● Work instructions
Output the entries exactly. Start at the first line, finish with the line containing "explicabo. Nemo enim", and omit the pictures.

─── Task inputs ───

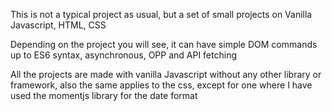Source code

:This is not a typical project as usual, but a set of small projects on Vanilla Javascript, HTML, CSS

Depending on the project you will see, it can have simple DOM commands up to ES6 syntax, asynchronous, OPP and API fetching

All the projects are made with vanilla Javascript without any other library or framework, also the same applies to the css, except for one where I have used the momentjs library for the date format
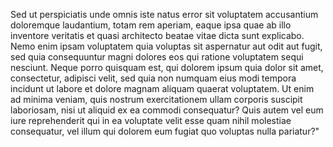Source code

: Sed ut perspiciatis unde omnis iste natus error sit voluptatem accusantium doloremque laudantium, totam 
rem aperiam, eaque ipsa quae ab illo inventore veritatis et quasi architecto beatae vitae dicta sunt 
explicabo. Nemo enim ipsam voluptatem quia voluptas sit aspernatur aut odit aut fugit, sed quia 
consequuntur magni dolores eos qui ratione voluptatem sequi nesciunt. Neque porro quisquam est, qui 
dolorem ipsum quia dolor sit amet, consectetur, adipisci velit, sed quia non numquam eius modi tempora 
incidunt ut labore et dolore magnam aliquam quaerat voluptatem. Ut enim ad minima veniam, quis nostrum 
exercitationem ullam corporis suscipit laboriosam, nisi ut aliquid ex ea commodi consequatur? Quis autem 
vel eum iure reprehenderit qui in ea voluptate velit esse quam nihil molestiae consequatur, vel illum qui 
dolorem eum fugiat quo voluptas nulla pariatur?"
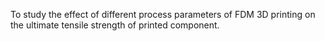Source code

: To study the effect of different process parameters of FDM 3D printing on the ultimate tensile strength of printed component.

───

● Output of the task
Source code

:This is not a typical project as usual, but a set of small projects on Vanilla Javascript, HTML, CSS

Depending on the project you will see, it can have simple DOM commands up to ES6 syntax, asynchronous, OPP and API fetching

All the projects are made with vanilla Javascript without any other library or framework, also the same applies to the css, except for one where I have used the momentjs library for the date format
Source code

: Sed ut perspiciatis unde omnis iste natus error sit voluptatem accusantium doloremque laudantium, totam 
rem aperiam, eaque ipsa quae ab illo inventore veritatis et quasi architecto beatae vitae dicta sunt 
explicabo. Nemo enim ipsam voluptatem quia voluptas sit aspernatur aut odit aut fugit, sed quia 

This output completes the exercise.